He makes his way to the kitchen, chest heaving now. His legs are heavy and he’s fairly certain the last of the adrenaline has left him. He’s tired. He wants to lie down. But he soldiers on and shoves the pain aside, because Cas needs his help. Cas always needs his help, and Dean will always help him. Cas’ name keeps falling from his lips, unbidden.

Cas isn’t in the kitchen, either. Dean knows because he knocks into every chair around the table, knows that’s the only way he’ll be able to tell, because he can’t see or hear anything anymore. All he knows is that the monster is winning, beating its chest with its fists and bellowing out its victory call. He’s going to be consumed.

But he still needs to go downstairs. The front door is right in the kitchen, right next to the stairs to the basement. Dean could be free. He could live through this if he just opens that door and gets out _now_. It’s only the tiniest of chances that Cas would be in the basement, anyways. One in a million.

Dean shuffles by the door. Doesn’t even spare it a glance.

One step at a time, holding onto the railing for dear life, Dean makes it halfway down the stairs before his legs decide they’ve had enough, and he falls the rest of the way, landing hard at the bottom.

He’s in hell. This is hell, and Cas isn’t even here. There’s no fire down here, but smoke has been slowly gathering, and it’s more than enough to choke Dean, more than enough for him to know he’s not getting back up those stairs.

This is it.

But it doesn’t matter, because if Cas isn’t in any of these places, then that means Cas is _alive_. He’s outside somewhere, breathing fresh air, maybe dreaming about happy things.

Dean summons up all the energy he has left, and laughs. In relief. Because now at least he gets to die knowing Cas is okay.
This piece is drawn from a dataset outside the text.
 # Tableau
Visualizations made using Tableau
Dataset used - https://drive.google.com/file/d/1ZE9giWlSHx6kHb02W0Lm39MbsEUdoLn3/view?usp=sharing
Sam will bring Mary up and out of unconsciousness. They will all be okay. They will all survive.

Dean thanks god if there is one, thanks his lucky stars and thanks the friggin’ deity of scientology, if they even have one. He thanks everyone he can think of, as he feels gray spots start blooming in his head, feels his own consciousness slipping.

The last thing he feels before he goes under is a bruising grip on his right shoulder, and he wonders if something fell on him.

***

He’s pretty sure he’s alive, because he feels like he’s been run over by a truck, and he thinks that if people can survive being run over by trucks, then maybe they can survive house fires.
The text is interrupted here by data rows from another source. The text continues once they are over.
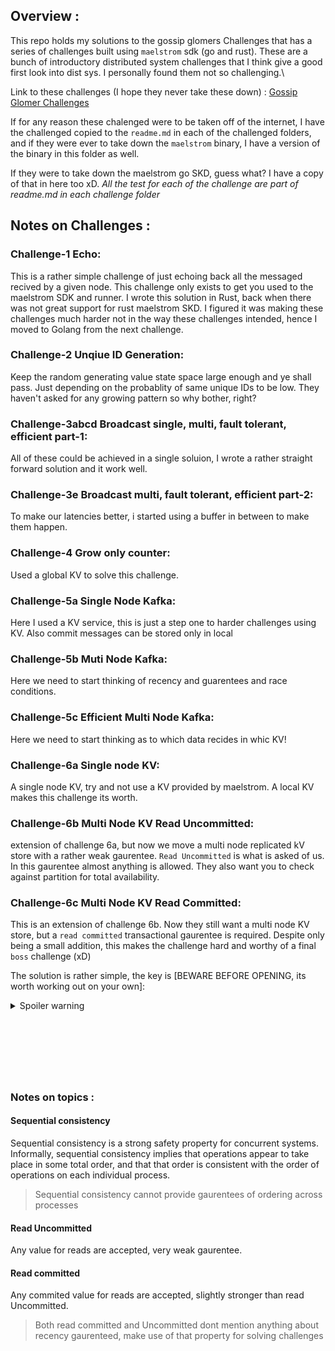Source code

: ## Overview : 
This repo holds my solutions to the gossip glomers Challenges that has a series of challenges built using `maelstrom` sdk (go and rust). These are a bunch of introductory distributed system challenges that I think give a good first look into dist sys. I personally found them not so challenging.\

Link to these challenges (I hope they never take these down) : [Gossip Glomer Challenges](https://fly.io/dist-sys/)

If for any reason these chalenged were to be taken off of the internet, I have the challenged copied to the `readme.md` in each of the challenged folders, and if they were ever to take down the `maelstrom` binary, I have a version of the binary in this folder as well. 

If they were to take down the maelstrom go SKD, guess what? I have a copy of that in here too xD. *All the test for each of the challenge are part of readme.md in each challenge folder*

## Notes on Challenges : 

### Challenge-1 Echo:

This is a rather simple challenge of just echoing back all the messaged recived by a given node. This challenge only exists to get you used to the maelstrom SDK and runner. I wrote this solution in Rust, back when there was not great support for rust maelstrom SKD.
I figured it was making these challenges much harder not in the way these challenges intended, hence I moved to Golang from the next challenge.

### Challenge-2 Unqiue ID Generation: 

Keep the random generating value state space large enough and ye shall pass. Just depending on the probablity of same unique IDs to be low. They haven't asked for any growing pattern so why bother, right?


### Challenge-3abcd Broadcast single, multi, fault tolerant, efficient part-1:

All of these could be achieved in a single soluion, I wrote a rather straight forward solution and it work well.

### Challenge-3e Broadcast multi, fault tolerant, efficient part-2:

To make our latencies better, i started using a buffer in between to make them happen.

### Challenge-4 Grow only counter:

Used a global KV to solve this challenge.

### Challenge-5a Single Node Kafka:

Here I used a KV service, this is just a step one to harder challenges using KV. Also commit messages can be stored only in local

### Challenge-5b Muti Node Kafka: 

Here we need to start thinking of recency and guarentees and race conditions. 

### Challenge-5c Efficient Multi Node Kafka:

Here we need to start thinking as to which data recides in whic KV!

### Challenge-6a Single node KV:

A single node KV, try and not use a KV provided by maelstrom. A local KV makes this challenge its worth.

### Challenge-6b Multi Node KV Read Uncommitted:

extension of challenge 6a, but now we move a multi node replicated kV store with a rather weak gaurentee. `Read Uncommitted` is what is asked of us. In this gaurentee almost anything is allowed. They also want you to check against partition for total availability.

### Challenge-6c Multi Node KV Read Committed:

This is an extension of challenge 6b. Now they still want a multi node KV store, but a `read committed` transactional gaurentee is required. Despite only being a small addition, this makes the challenge hard and worthy of a final `boss` challenge (xD)

The solution is rather simple, the key is [BEWARE BEFORE OPENING, its worth working out on your own]: 

<details>
  <summary>Spoiler warning</summary>

  Jespen asks for total availability, this is only possible if stale reads are allowed. In this challenge Jespen accepts all stale read. To handle intermediated reads make sure to get one lock per transaction and not break up the transaction.
  
  ![image](./6c.jpeg)
  
</details>


<br /> <br /><br />
--- 
### Notes on topics : 

#### Sequential consistency 
Sequential consistency is a strong safety property for concurrent systems. Informally, sequential consistency implies that operations appear to take place in some total order, and that that order is consistent with the order of operations on each individual process.

> Sequential consistency cannot provide gaurentees of ordering across processes


#### Read Uncommitted 

Any value for reads are accepted, very weak gaurentee.

#### Read committed

Any commited value for reads are accepted, slightly stronger than read Uncommitted.

> Both read committed and Uncommitted dont mention anything about recency gaurenteed, make use of that property for solving challenges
He feels his eyelids flutter, and he cracks his eyes open.

It’s still dark out. He’s staring at the star-dotted sky, and it’s very pretty. He remembers the night he and Cas laid down next to each other out in the field and watched the sky, and he was the first to find the big dipper.
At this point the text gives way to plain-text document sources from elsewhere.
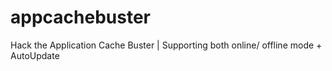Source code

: # appcachebuster
Hack the Application Cache Buster | Supporting both online/ offline mode + AutoUpdate
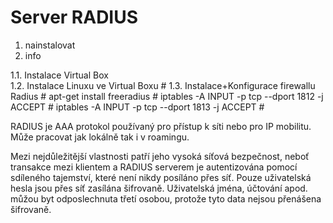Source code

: # Server RADIUS
1. nainstalovat
2. info

1.1. Instalace Virtual Box </br>
1.2. Instalace Linuxu ve Virtual Boxu #
1.3. Instalace+Konfigurace firewallu Radius #
    apt-get install freeradius #
    iptables -A INPUT -p tcp --dport 1812 -j ACCEPT #
    iptables -A INPUT -p tcp --dport 1813 -j ACCEPT #
    


















RADIUS je AAA protokol používaný pro přístup k síti nebo pro IP mobilitu. Může pracovat jak lokálně tak i v roamingu.

Mezi nejdůležitější vlastnosti patří jeho vysoká síťová bezpečnost, neboť transakce mezi klientem a RADIUS serverem je autentizována pomocí sdíleného tajemství, které není nikdy posíláno přes síť. Pouze uživatelská hesla jsou přes síť zasílána šifrovaně. Uživatelská jména, účtování apod. můžou byt odposlechnuta třetí osobou, protože tyto data nejsou přenášena šifrovaně.
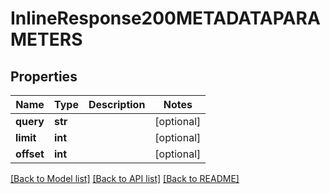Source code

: # InlineResponse200METADATAPARAMETERS

## Properties
Name | Type | Description | Notes
------------ | ------------- | ------------- | -------------
**query** | **str** |  | [optional] 
**limit** | **int** |  | [optional] 
**offset** | **int** |  | [optional] 

[[Back to Model list]](../README.md#documentation-for-models) [[Back to API list]](../README.md#documentation-for-api-endpoints) [[Back to README]](../README.md)

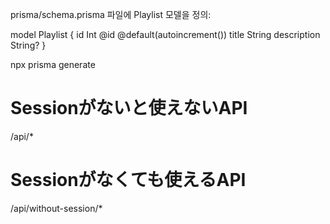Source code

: prisma/schema.prisma 파일에 Playlist 모델을 정의:

model Playlist {
  id          Int     @id @default(autoincrement())
  title       String
  description String?
}


npx prisma generate


# Sessionがないと使えないAPI
/api/*

# Sessionがなくても使えるAPI
/api/without-session/*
He almost kissed Cas that night. He almost kissed Cas a lot of nights.

As if he could hear him thinking about him, Cas’ worried face swims into view above Dean, and he feels such a swooping sensation, happiness that transcends happiness, that he can’t even say anything. He just grins like a fool up at Cas, his throat constricted with emotion. (And also ash, but mostly emotion.)

Cas doesn’t smile back. His blue eyes are so gaunt that he looks like he’s aged ten years since Dean last saw him.

“Dean,” he breathes out, and it sounds so painful, so thankful, so fucking _relieved_.

“Cas,” Dean answers, his voice rough and incredibly hoarse.

When Cas hears Dean say his name, there’s a sharp intake of breath, and then his forehead is on Dean’s, hands on either side of his face, and he’s murmuring words against Dean’s lips, so quiet that Dean has to struggle to hear them. He closes his eyes again.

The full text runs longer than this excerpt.